Mas esta agressividade do Pisco tem uma razão de ser e não é nem económica nem religiosa nem política nem idealista. O Pisco é um estranho caçador. Não persegue os insectos num céu sem limites nem passa o dia entretido a bicá-los do solo. O Pisco pratica o “empoleirado e cá-vou-eu”: à paciência de uma sombra, poisado num ramo rente ao chão, o Pisco espera que surja uma centopeia, uma minhoca, um mosquito para a ele se lançar de surpresa e Zás está!; como plano alternativo, para alturas mais fracas, lá salta para o chão a debicar o que aparecer. Ora assim sendo até se entende. Eu cá se fosse Pisco não queria barulho no meu terreno, não queria concorrência que me afugentasse a janta, minha e dos meus filhotes, precisava de privacidade e calma sobre o meu reino!
Se se dá o azar de dois Piscos se julgarem reis da mesma propriedade ui! As hostes abrem-se com o canto dos guerreiros. É um diálogo de ofensas e ameaças como nem os Exterminators teriam coragem de proferir, sobrepondo os discursos, num despique musical que pode durar horas e encantar os domingueiros que se passeiam por ali. Quando finalmente se acareiam lançam-se ao chão, tufam as penas e inclinam-se. Se nenhum se retira, vale arrancar olhos à bicada! Macho e fêmea lutam com o mesmo empenho pelo seu território.
A meio do Inverno é tempo dos Piscos se enamorarem e o macho muda de canto. Apesar do macho agora passar os dias a cantar para engatar uma miúda, a fêmea passa algumas dificuldades até que ele entenda as suas intenções (o costume!). Ele demora a distingui-la entre amante ou invasora, mas quando as coisas se esclarecem, lá se casam. A fêmea caça, o macho canta, e ainda falta até que a Primavera faça das suas. Depois dos filhotes criados, afasta-se o casal e cada um volta a defender o seu reino.
Curiosamente (ou não tanto) os maiores fãs deste Pisco são, sem dúvida, as gentes do Reino Unido. O Pisco, aliás o Robin (aliás o Robin europeu, a não confundir com o Robin americano) é praticamente considerado a “ave nacional” – parece que só falta oficializar a relação. Este amor dos britânicos pelo Robin deve-se, claro, ao seu ar fofo e ao seu cantar melódico, mas também ao facto de ser uma ave presente todo o ano que encanta o branco dos Invernos com o seu peito ruivo, aproximando-se dos humanos (e então se forem britânicos...) para ver se ganha alguma migalhita.

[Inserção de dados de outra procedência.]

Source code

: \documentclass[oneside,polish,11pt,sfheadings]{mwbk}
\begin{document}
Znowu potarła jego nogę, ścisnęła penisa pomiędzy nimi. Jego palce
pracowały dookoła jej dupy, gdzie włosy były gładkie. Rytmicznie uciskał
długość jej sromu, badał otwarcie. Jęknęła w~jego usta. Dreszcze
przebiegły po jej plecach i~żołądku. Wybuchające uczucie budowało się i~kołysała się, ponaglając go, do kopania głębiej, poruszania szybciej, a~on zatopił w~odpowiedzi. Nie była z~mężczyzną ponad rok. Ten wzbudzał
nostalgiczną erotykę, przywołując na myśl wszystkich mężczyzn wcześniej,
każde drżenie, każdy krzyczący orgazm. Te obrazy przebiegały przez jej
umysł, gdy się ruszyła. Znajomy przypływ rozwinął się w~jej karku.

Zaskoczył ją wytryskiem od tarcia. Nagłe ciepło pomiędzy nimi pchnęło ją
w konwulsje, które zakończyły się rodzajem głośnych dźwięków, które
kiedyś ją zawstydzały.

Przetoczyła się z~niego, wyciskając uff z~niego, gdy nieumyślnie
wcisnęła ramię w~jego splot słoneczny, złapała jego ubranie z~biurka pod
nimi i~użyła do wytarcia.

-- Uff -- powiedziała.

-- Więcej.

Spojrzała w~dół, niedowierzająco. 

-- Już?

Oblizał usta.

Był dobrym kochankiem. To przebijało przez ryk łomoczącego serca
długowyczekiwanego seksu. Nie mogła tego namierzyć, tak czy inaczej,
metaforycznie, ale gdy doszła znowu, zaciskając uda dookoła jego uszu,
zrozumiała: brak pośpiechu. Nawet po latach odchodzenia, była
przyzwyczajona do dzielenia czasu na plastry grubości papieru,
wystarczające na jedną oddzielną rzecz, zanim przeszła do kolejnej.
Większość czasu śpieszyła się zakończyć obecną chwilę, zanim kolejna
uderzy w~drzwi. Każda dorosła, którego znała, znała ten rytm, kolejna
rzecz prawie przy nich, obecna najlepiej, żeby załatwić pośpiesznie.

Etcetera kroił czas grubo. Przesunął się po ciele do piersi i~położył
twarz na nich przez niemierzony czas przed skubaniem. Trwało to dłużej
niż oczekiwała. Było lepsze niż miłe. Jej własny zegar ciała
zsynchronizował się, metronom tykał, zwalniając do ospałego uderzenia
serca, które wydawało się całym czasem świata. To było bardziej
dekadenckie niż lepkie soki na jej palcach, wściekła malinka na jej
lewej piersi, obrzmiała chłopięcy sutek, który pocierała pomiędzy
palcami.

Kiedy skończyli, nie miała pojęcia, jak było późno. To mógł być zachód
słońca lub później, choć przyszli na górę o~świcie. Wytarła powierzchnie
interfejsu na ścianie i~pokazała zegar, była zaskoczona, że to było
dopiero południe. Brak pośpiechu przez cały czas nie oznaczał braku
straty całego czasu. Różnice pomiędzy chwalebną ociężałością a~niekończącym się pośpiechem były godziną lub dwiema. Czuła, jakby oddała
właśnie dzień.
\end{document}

Até à idade média chamavam-lhe Redbreast (ainda o fazem os franceses usando o Rouge-gorge - como se não houvesse outro pássaro de peito-ruivo) ou Ruddock (palavra do Inglês antigo para “red”, também alcunha dada aos ruivos e persistindo ainda hoje como apelido). Mas depois, os inglêses acharam que como a fêmea não tinha o peito ruivo não lhe podiam chamar Redbreast – enganavam-se, estavam a confundir a pequenita carriça com a Sra. Robin que essa sim tem o peito ruivo. E como quem põe o nome a um filho ficou o macho Robin e a carriça Jenny .
Desde adivinho meteorológico consoante se esconde ou se encima num arbusto para cantar; desde ave piedosa que tirou os espinhos cravados no corpo de Cristo; passando por gentil protector de abandonados corpos mortos que cobre com musgo e folhas; saibam que até os carteiros Vitorianos foram chamados de robins redbreasts por usarem uniforme vermelho e que este Pisco é cantado por tantos poetas britânicos, e encanta em muito contos infantis e não tão infantis. Mas ainda assim diga-se, só depois do Mourinho virá o Pisco!
Para este post espreitei (entre outras coisas que foram mais de passagem e mais-que-a-conta):
aqui em português familiar, aqui em francês, e aqui um mero acaso em pesquisa de última hora mas que gostei muito! Ah, também espreitei este livro na sua versão de páginas verdadeiras, de papel.
E, já que o post vai curto, aproveito para vos fazer voltar a observar a foto lá de cima. Parecia que o Pisco estava a posar? a lançar um olhar de curioso? Mas reparando bem... parece mesmo que nos está a olhar de lado, não é?